Beginning his career as a tv presenter on Nickelodeon where he claims he was “sacked for being sarcastic and mean to children”, Simon Amstell is well loved for hosting Never Mind The Buzzcocks before leaving to concentrate on stand up, writing and directing. He came out when he was 21 and has said in an interview that he “didn’t think it was possible to like boys without ruining my entire life.” Amstell’s debut feature film ‘Benjamin’ was written to help him figure out what happened in his 20’s and understand his younger self.
Known and loved for being ‘The Sinnerman’ on the ITV game show The Chase, Paul Sinha is also a hilarious stand up comedian. He quit his job as a doctor to pursue his career in comedy and refers to himself as “comedy’s only gay Asian former GP”. Eight months after Sinha was diagnosed with Parkinson’s Disease in 2019 he married his long term partner Olly, after previously saying that he didn’t think he would ever get married.

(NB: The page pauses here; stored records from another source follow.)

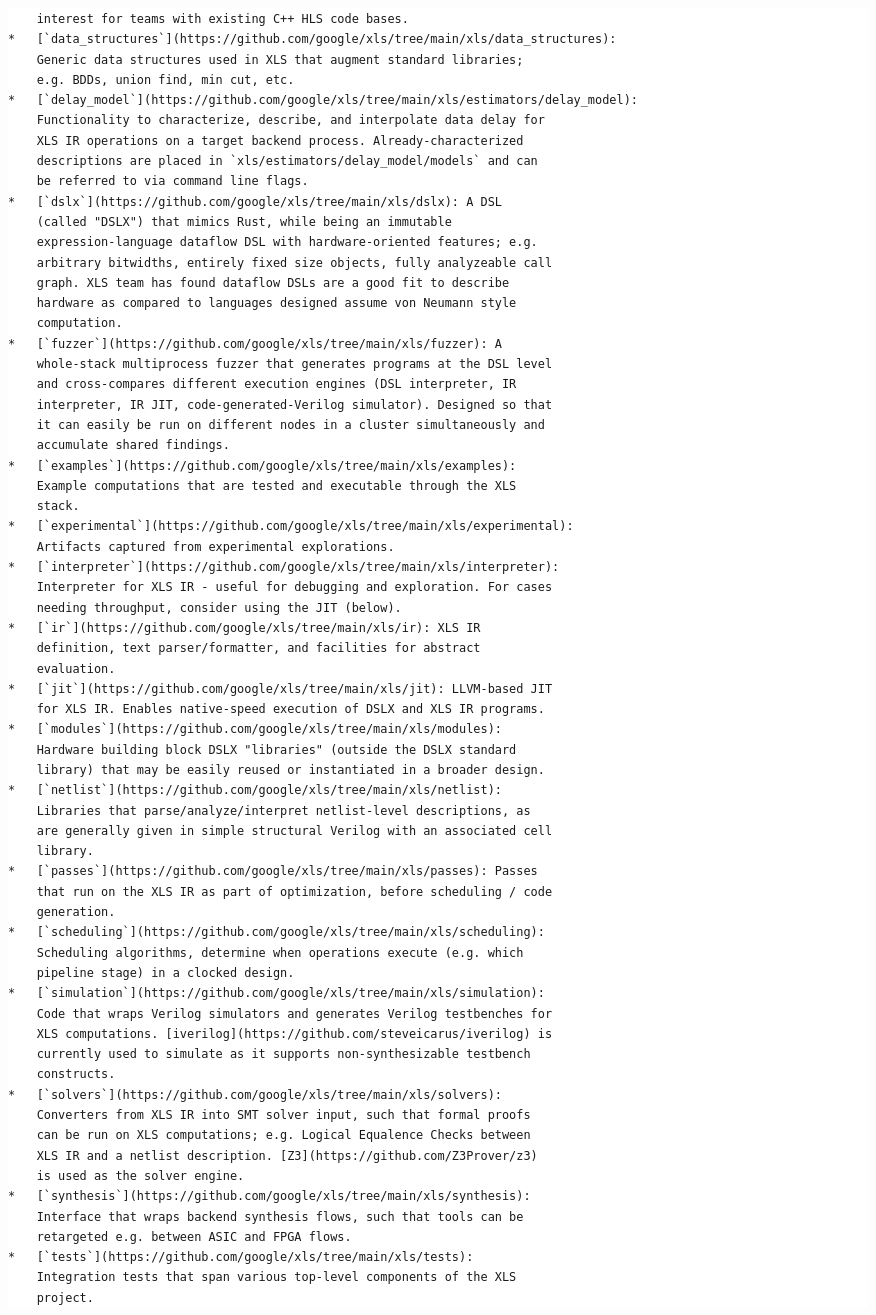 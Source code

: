         interest for teams with existing C++ HLS code bases.
    *   [`data_structures`](https://github.com/google/xls/tree/main/xls/data_structures):
        Generic data structures used in XLS that augment standard libraries;
        e.g. BDDs, union find, min cut, etc.
    *   [`delay_model`](https://github.com/google/xls/tree/main/xls/estimators/delay_model):
        Functionality to characterize, describe, and interpolate data delay for
        XLS IR operations on a target backend process. Already-characterized
        descriptions are placed in `xls/estimators/delay_model/models` and can
        be referred to via command line flags.
    *   [`dslx`](https://github.com/google/xls/tree/main/xls/dslx): A DSL
        (called "DSLX") that mimics Rust, while being an immutable
        expression-language dataflow DSL with hardware-oriented features; e.g.
        arbitrary bitwidths, entirely fixed size objects, fully analyzeable call
        graph. XLS team has found dataflow DSLs are a good fit to describe
        hardware as compared to languages designed assume von Neumann style
        computation.
    *   [`fuzzer`](https://github.com/google/xls/tree/main/xls/fuzzer): A
        whole-stack multiprocess fuzzer that generates programs at the DSL level
        and cross-compares different execution engines (DSL interpreter, IR
        interpreter, IR JIT, code-generated-Verilog simulator). Designed so that
        it can easily be run on different nodes in a cluster simultaneously and
        accumulate shared findings.
    *   [`examples`](https://github.com/google/xls/tree/main/xls/examples):
        Example computations that are tested and executable through the XLS
        stack.
    *   [`experimental`](https://github.com/google/xls/tree/main/xls/experimental):
        Artifacts captured from experimental explorations.
    *   [`interpreter`](https://github.com/google/xls/tree/main/xls/interpreter):
        Interpreter for XLS IR - useful for debugging and exploration. For cases
        needing throughput, consider using the JIT (below).
    *   [`ir`](https://github.com/google/xls/tree/main/xls/ir): XLS IR
        definition, text parser/formatter, and facilities for abstract
        evaluation.
    *   [`jit`](https://github.com/google/xls/tree/main/xls/jit): LLVM-based JIT
        for XLS IR. Enables native-speed execution of DSLX and XLS IR programs.
    *   [`modules`](https://github.com/google/xls/tree/main/xls/modules):
        Hardware building block DSLX "libraries" (outside the DSLX standard
        library) that may be easily reused or instantiated in a broader design.
    *   [`netlist`](https://github.com/google/xls/tree/main/xls/netlist):
        Libraries that parse/analyze/interpret netlist-level descriptions, as
        are generally given in simple structural Verilog with an associated cell
        library.
    *   [`passes`](https://github.com/google/xls/tree/main/xls/passes): Passes
        that run on the XLS IR as part of optimization, before scheduling / code
        generation.
    *   [`scheduling`](https://github.com/google/xls/tree/main/xls/scheduling):
        Scheduling algorithms, determine when operations execute (e.g. which
        pipeline stage) in a clocked design.
    *   [`simulation`](https://github.com/google/xls/tree/main/xls/simulation):
        Code that wraps Verilog simulators and generates Verilog testbenches for
        XLS computations. [iverilog](https://github.com/steveicarus/iverilog) is
        currently used to simulate as it supports non-synthesizable testbench
        constructs.
    *   [`solvers`](https://github.com/google/xls/tree/main/xls/solvers):
        Converters from XLS IR into SMT solver input, such that formal proofs
        can be run on XLS computations; e.g. Logical Equalence Checks between
        XLS IR and a netlist description. [Z3](https://github.com/Z3Prover/z3)
        is used as the solver engine.
    *   [`synthesis`](https://github.com/google/xls/tree/main/xls/synthesis):
        Interface that wraps backend synthesis flows, such that tools can be
        retargeted e.g. between ASIC and FPGA flows.
    *   [`tests`](https://github.com/google/xls/tree/main/xls/tests):
        Integration tests that span various top-level components of the XLS
        project.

He thought a gay wedding would be too difficult for his Hindu parents.
You’ve probably seen her on Mock The Week or 8 Out of 10 Cats, or heard her on Deborah Francis-White’s The Guilty Feminist podcast, but before Bohart appeared on our screens she write for Frankie Boyle and subsequently found her own performative feet. Bohart came out to her parents as bisexual when she was 19, saying that although her mother was very liberal and ‘way too enthusiastic’ about it, there was definitely a period of adjustment for her father as he is a Catholic deacon. In the run up to the gay marriage referendum, her father threw a coffee morning in aid of the Yes campaign to show his support. Bohart’s 2020 show ‘Lemon’ centres around her sexuality and is developed from the reaction of a grumpy audience member in a lemon cardigan when she first performed at Edinburgh Fringe Fest.

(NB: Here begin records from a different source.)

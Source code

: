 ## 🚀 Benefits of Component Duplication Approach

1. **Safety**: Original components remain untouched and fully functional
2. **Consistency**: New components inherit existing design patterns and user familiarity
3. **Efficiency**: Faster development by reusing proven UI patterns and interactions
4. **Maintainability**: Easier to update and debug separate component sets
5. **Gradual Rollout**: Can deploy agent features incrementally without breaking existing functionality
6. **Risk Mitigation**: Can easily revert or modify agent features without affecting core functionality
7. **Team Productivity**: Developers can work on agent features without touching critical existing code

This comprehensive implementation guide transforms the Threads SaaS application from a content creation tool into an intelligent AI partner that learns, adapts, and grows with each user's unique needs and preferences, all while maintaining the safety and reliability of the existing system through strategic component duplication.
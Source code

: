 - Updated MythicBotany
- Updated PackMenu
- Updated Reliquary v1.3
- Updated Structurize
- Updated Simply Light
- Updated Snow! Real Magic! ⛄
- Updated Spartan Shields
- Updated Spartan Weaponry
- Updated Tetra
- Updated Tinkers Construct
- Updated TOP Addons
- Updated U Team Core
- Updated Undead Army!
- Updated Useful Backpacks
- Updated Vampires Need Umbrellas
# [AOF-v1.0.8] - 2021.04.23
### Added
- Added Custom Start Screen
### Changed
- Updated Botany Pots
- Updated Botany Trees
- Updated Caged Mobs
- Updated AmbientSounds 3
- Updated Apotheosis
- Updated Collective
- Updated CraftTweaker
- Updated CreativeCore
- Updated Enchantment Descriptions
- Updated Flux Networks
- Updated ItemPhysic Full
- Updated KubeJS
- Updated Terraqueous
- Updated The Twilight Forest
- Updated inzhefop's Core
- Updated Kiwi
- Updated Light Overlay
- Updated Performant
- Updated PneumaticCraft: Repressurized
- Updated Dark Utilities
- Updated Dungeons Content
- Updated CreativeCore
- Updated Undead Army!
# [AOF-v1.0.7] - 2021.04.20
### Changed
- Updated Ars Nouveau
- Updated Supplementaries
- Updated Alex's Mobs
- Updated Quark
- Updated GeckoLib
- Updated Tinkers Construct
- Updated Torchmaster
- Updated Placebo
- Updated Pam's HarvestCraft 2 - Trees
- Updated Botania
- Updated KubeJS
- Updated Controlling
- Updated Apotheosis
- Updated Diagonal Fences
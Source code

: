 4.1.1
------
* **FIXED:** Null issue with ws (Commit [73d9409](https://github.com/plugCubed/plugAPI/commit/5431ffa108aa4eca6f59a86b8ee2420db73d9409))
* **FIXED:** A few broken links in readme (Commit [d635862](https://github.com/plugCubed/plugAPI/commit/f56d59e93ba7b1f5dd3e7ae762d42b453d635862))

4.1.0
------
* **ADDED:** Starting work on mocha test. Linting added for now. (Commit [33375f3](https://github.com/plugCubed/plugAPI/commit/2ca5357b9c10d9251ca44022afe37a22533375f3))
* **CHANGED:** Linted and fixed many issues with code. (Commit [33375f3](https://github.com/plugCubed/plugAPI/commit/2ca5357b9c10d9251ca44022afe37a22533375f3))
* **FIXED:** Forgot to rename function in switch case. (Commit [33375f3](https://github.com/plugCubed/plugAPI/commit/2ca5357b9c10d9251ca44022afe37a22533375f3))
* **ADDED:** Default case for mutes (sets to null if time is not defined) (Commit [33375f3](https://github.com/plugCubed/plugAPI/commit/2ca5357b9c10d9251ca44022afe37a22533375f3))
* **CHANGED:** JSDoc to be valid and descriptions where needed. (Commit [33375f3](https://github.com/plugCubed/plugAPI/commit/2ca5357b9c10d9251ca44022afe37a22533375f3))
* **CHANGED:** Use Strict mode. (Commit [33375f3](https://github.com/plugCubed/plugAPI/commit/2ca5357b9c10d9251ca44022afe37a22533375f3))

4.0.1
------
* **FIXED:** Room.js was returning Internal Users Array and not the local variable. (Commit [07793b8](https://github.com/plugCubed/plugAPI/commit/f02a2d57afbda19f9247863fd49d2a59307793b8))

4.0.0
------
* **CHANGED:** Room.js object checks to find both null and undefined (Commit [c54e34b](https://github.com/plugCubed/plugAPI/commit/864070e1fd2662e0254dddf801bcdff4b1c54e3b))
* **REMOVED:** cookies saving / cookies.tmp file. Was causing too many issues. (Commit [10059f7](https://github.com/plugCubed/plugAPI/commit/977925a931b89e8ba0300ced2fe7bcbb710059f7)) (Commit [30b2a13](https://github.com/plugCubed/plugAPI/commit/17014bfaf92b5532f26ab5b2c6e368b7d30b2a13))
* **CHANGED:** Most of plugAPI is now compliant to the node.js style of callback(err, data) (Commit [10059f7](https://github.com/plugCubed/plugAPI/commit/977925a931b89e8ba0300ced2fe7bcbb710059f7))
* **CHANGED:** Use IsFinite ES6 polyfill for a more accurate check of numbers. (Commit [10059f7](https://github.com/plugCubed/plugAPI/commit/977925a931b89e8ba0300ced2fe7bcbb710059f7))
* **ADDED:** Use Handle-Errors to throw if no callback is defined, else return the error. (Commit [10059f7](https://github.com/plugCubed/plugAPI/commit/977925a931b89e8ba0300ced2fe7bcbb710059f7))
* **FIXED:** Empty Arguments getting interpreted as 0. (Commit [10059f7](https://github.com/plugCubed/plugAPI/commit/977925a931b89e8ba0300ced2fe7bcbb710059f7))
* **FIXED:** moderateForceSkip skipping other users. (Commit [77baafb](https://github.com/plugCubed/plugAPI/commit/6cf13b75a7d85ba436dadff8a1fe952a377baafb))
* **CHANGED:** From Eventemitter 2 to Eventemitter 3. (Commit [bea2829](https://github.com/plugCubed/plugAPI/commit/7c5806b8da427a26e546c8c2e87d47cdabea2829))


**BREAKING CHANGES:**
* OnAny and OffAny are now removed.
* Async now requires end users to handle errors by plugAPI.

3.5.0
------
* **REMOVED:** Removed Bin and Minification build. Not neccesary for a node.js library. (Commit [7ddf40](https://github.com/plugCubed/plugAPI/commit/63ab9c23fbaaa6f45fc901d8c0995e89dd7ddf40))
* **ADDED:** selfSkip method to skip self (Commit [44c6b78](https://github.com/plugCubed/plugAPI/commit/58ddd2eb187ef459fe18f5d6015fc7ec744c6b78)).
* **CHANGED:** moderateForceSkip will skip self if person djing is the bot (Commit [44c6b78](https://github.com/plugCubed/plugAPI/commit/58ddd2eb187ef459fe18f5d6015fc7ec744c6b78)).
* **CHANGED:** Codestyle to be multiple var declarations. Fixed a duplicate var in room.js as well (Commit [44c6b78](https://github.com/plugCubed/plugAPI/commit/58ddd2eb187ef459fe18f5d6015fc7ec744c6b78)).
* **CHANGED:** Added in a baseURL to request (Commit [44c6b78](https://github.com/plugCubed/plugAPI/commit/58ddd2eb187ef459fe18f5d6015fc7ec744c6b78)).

Could we really have this list without including Stephen Fry? Fry has recently opened up about his experiences of being gay in the 1980’s, speaking about how unhappy and lonely he felt, thinking (incorrectly in our opinion) “I’m such an undesirable person. I’m as far from cute as it’s possible to be.” Although Fry has never specified at what age he came out, he says that he knew about his sexuality from a very young age, stating “I suppose it all began when I came out of the womb. I looked back up at my mother and thought to myself, that’s the last time I’m going up one of those.”

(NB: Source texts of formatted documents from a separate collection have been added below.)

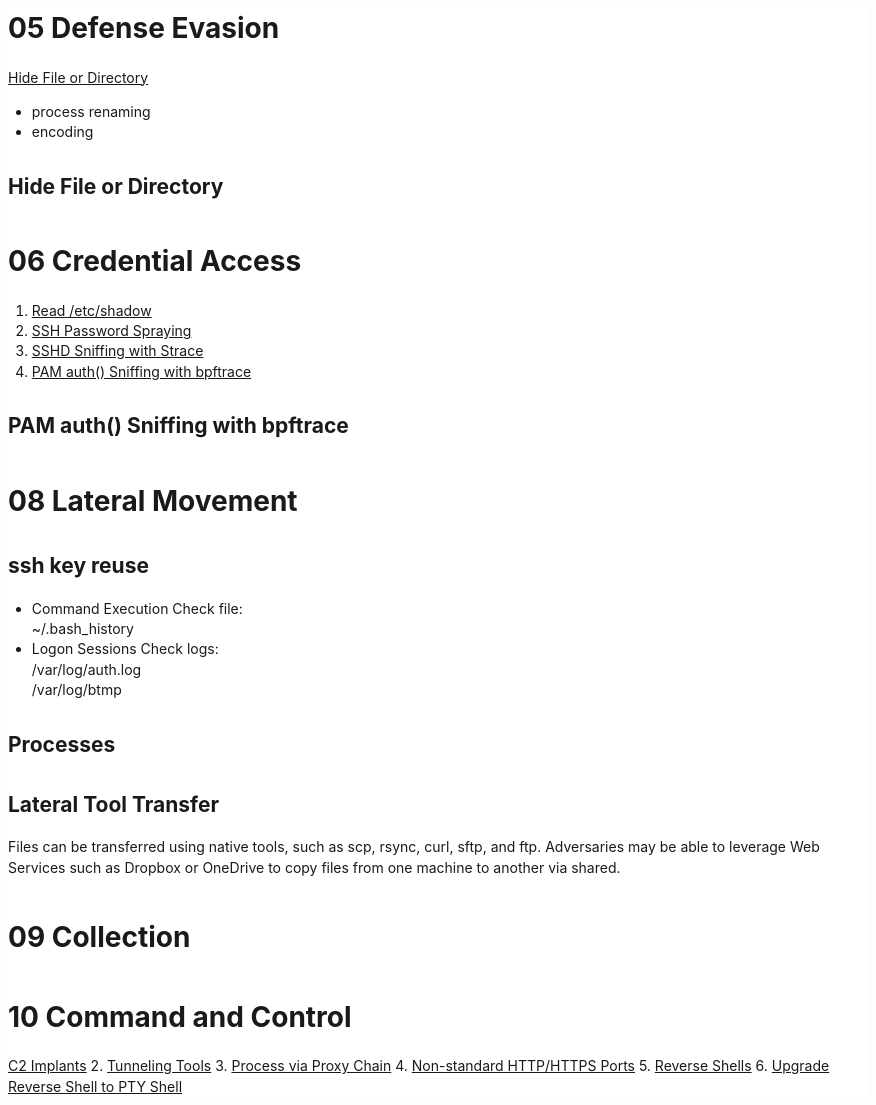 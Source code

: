 # 05 Defense Evasion
[Hide File or Directory](#)

- process renaming
- encoding

## Hide File or Directory
## 
## 

# 06 Credential Access

1. [Read /etc/shadow](#read-etcshadow)
2. [SSH Password Spraying](#ssh-password-spraying)
3. [SSHD Sniffing with Strace](#sshd-sniffing-with-strace)
4. [PAM auth() Sniffing with bpftrace](#pam-auth-sniffing-with-bpftrace)

## PAM auth() Sniffing with bpftrace

# 08 Lateral Movement
## ssh key reuse
- Command Execution
Check file:  
~/.bash_history
- Logon Sessions
Check logs:  
/var/log/auth.log  
/var/log/btmp
## Processes
## Lateral Tool Transfer
Files can be transferred using native tools, such as scp, rsync, curl, sftp, and ftp. Adversaries may be able to leverage Web Services such as Dropbox or OneDrive to copy files from one machine to another via shared.

# 09 Collection

# 10 Command and Control
[C2 Implants](#c2-implants)
2. [Tunneling Tools](#tunneling-tools)
3. [Process via Proxy Chain](#process-via-proxy-chain)
4. [Non-standard HTTP/HTTPS Ports](#non-standard-httphttps-ports)
5. [Reverse Shells](#reverse-shells)
6. [Upgrade Reverse Shell to PTY Shell](#upgrade-reverse-shell-to-pty-shell)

Once known for being the UK’s most famous drag Queen Lily Savage, Paul O’Grady is now more commonly known for being a tv host and wanting to adopt all the dogs in the world. He has been married to his husband, the former ballerina André Portasio, since 2017 after a long history together dating back to 2006. O’Grady was recently interviewed about the possibility of Lily Savage appearing as a guest on RuPaul’s Drag Race UK, but it doesn’t seem that’s going to happen any time soon. O’Grady said that he couldn’t bear it and doesn’t have very fond opinions of the show, saying “That’s not drag! It’s all about shading and contouring your face now and being like supermodels.”
Zoe Lyons is a hilarious comedian who is definitely at her funniest when she is doing stand up, which is usually centred around being gay and living with her wife. You also might have seen Lyons on Mock The Week, Michael Mcintyres Comedy Roadshow or the ITV game show Survivor from back in 2001. Lyons says that she suspected she was gay from the age of 12 but really knew for sure when she was 16, although she read a lot of advice telling her it was just a phase she would grow out of. Lyons says that although her mum and partner get along really well now, coming out to her parents at age 21 was difficult. Her mum was devastated, first suspecting she was either pregnant or on heroin after Lyons approached her saying “I have something to tell you”, and her dad purchased a self help book on having a gay child.